| WORK REQUIRED |
The first line of the entries below, the line containing "Matching - https://openreview.net/forum?id=01olnfLIbD)", and every line between them should be repeated exactly, and nothing else.

| DATA EXCERPTS |
• • •

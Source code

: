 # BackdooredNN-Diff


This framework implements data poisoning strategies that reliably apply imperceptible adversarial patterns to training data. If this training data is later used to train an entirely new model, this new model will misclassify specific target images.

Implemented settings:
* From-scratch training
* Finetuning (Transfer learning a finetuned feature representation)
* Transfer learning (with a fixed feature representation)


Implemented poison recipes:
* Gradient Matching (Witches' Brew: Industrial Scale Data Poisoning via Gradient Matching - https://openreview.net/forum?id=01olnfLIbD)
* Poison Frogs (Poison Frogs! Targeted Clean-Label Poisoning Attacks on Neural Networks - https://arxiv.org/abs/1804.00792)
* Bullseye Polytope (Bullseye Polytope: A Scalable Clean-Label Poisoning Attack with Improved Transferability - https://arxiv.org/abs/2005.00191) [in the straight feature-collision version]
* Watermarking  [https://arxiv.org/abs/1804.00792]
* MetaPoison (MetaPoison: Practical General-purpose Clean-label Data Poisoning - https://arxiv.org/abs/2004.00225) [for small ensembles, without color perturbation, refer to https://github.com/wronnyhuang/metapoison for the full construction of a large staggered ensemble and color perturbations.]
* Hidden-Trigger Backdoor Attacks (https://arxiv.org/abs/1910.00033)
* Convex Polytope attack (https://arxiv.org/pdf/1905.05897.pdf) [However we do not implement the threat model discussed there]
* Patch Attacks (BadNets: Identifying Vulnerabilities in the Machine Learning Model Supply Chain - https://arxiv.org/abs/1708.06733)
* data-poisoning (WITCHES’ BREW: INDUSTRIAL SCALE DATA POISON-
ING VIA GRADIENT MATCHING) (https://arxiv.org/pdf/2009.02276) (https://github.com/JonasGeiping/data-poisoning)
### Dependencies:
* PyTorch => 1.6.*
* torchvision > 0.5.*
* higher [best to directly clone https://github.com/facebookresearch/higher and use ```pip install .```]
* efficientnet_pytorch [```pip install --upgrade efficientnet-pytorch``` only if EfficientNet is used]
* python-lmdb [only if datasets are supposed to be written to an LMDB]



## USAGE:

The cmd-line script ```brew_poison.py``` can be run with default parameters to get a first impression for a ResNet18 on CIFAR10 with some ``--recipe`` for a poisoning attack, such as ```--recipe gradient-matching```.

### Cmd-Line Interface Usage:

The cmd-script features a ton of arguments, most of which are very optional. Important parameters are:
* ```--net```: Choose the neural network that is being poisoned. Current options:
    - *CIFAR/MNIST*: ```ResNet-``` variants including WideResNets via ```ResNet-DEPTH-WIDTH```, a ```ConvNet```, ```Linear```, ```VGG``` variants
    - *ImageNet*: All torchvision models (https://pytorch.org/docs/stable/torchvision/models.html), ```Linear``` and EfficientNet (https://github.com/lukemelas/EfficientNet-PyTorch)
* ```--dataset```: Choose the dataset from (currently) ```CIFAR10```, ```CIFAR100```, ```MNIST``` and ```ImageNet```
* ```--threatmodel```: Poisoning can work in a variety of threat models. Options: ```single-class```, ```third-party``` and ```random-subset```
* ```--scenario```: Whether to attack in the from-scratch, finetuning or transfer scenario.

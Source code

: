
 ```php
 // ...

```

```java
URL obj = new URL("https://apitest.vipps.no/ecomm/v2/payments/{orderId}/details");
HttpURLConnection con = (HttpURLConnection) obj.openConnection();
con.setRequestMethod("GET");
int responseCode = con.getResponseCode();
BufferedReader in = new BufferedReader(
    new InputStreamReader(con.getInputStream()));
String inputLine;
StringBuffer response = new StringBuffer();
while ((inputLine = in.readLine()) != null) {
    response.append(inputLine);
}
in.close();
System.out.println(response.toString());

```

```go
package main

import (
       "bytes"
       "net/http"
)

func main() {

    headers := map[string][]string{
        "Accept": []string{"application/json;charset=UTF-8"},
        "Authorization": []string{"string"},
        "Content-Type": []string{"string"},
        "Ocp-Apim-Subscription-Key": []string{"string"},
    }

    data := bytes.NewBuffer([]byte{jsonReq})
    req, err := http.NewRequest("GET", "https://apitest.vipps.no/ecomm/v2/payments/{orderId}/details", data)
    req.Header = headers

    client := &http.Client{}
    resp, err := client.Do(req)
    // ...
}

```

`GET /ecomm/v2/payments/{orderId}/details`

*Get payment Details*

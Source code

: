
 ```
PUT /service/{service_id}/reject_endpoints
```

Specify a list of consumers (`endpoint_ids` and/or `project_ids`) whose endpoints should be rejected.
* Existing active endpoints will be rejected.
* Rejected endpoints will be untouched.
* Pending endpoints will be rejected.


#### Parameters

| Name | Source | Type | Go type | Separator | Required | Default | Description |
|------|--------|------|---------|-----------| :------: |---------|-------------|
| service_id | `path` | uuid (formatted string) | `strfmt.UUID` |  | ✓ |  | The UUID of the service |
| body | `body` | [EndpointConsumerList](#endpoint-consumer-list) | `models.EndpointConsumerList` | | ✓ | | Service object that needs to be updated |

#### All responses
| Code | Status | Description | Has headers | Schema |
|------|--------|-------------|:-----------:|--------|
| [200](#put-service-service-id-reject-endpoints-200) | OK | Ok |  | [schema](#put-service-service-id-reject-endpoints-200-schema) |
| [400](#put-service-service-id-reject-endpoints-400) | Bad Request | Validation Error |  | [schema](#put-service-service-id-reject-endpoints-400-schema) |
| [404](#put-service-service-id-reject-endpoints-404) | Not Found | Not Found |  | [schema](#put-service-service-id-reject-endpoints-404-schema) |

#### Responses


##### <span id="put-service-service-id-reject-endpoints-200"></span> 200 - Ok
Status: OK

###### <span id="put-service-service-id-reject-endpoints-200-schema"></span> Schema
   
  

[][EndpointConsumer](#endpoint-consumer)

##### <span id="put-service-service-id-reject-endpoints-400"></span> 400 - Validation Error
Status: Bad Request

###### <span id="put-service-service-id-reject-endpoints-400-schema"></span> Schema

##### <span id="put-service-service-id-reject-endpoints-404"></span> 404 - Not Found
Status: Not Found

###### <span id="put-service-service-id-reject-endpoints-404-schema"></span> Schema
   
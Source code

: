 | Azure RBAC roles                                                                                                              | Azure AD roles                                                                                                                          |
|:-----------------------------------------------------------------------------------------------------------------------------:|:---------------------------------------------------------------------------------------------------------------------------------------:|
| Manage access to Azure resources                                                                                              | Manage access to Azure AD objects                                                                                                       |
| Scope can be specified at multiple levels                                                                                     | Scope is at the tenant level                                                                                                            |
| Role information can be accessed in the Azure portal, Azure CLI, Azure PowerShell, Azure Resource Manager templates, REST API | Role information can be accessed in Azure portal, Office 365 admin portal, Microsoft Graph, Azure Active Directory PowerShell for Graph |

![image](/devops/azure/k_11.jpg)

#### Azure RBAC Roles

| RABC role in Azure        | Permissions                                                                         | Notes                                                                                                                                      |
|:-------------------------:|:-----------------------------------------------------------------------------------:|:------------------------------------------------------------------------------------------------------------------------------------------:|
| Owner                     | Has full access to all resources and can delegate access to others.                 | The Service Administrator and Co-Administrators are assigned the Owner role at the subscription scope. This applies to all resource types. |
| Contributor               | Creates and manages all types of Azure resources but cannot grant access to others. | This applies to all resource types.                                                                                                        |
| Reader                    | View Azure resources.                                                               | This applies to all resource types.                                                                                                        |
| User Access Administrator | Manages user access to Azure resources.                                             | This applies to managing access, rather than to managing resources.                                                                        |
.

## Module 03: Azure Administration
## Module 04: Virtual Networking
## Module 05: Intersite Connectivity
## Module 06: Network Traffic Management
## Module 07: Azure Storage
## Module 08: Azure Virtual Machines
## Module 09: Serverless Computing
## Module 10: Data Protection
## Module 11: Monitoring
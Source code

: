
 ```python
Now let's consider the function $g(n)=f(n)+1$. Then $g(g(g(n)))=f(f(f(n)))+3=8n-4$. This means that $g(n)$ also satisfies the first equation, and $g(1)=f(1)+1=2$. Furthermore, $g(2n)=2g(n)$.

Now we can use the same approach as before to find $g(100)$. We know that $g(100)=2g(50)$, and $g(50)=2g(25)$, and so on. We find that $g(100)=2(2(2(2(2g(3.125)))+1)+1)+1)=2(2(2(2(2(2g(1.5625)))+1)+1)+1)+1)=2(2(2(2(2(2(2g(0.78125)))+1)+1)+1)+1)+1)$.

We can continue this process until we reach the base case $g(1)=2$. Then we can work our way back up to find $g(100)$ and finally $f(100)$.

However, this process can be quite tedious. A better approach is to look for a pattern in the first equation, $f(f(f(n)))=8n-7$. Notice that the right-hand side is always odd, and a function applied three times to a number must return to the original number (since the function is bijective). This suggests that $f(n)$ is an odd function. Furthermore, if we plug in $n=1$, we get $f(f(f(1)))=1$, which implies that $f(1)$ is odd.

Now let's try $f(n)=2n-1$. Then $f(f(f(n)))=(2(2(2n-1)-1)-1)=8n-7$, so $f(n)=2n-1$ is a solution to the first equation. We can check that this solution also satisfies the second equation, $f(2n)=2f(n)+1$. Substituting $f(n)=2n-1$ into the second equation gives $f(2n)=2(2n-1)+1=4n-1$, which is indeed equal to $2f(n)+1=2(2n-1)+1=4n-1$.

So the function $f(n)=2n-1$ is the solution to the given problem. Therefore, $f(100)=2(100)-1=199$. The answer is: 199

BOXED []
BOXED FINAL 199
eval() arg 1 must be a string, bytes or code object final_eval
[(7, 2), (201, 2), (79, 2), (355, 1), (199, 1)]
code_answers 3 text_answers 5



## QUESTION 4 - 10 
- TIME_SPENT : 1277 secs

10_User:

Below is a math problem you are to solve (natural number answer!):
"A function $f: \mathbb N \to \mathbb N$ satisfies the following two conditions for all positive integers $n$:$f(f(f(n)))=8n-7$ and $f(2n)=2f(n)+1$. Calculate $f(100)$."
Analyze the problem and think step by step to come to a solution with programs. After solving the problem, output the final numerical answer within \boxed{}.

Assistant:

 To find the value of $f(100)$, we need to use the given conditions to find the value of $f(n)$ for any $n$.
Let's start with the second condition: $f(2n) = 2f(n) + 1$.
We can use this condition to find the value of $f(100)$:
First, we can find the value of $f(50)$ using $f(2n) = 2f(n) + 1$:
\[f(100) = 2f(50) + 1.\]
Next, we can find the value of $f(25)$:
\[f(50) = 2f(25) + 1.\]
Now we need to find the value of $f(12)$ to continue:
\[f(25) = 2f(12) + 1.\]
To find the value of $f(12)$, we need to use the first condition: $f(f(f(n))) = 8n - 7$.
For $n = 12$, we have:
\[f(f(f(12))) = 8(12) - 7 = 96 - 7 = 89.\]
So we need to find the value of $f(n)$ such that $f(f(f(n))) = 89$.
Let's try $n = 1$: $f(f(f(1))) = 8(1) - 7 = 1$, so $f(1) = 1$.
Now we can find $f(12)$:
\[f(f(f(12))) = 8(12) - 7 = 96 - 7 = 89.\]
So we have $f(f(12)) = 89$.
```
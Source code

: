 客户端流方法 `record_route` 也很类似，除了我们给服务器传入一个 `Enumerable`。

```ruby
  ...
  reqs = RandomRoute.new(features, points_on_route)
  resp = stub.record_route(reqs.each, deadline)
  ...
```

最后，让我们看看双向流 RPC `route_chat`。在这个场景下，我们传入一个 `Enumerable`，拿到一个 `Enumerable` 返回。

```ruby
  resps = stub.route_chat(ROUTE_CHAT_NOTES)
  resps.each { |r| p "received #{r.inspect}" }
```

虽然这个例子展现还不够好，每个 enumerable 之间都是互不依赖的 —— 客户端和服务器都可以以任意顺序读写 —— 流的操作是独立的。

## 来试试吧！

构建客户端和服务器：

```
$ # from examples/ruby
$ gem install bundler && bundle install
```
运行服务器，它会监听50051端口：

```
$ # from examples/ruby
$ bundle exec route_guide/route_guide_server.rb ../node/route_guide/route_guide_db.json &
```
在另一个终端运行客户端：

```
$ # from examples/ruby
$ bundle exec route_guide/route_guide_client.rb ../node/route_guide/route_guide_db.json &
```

• • •

| RESPONSE BELOW |
Source code

: # BackdooredNN-Diff


This framework implements data poisoning strategies that reliably apply imperceptible adversarial patterns to training data. If this training data is later used to train an entirely new model, this new model will misclassify specific target images.

Implemented settings:
* From-scratch training
* Finetuning (Transfer learning a finetuned feature representation)
* Transfer learning (with a fixed feature representation)


Implemented poison recipes:
* Gradient Matching (Witches' Brew: Industrial Scale Data Poisoning via Gradient Matching - https://openreview.net/forum?id=01olnfLIbD)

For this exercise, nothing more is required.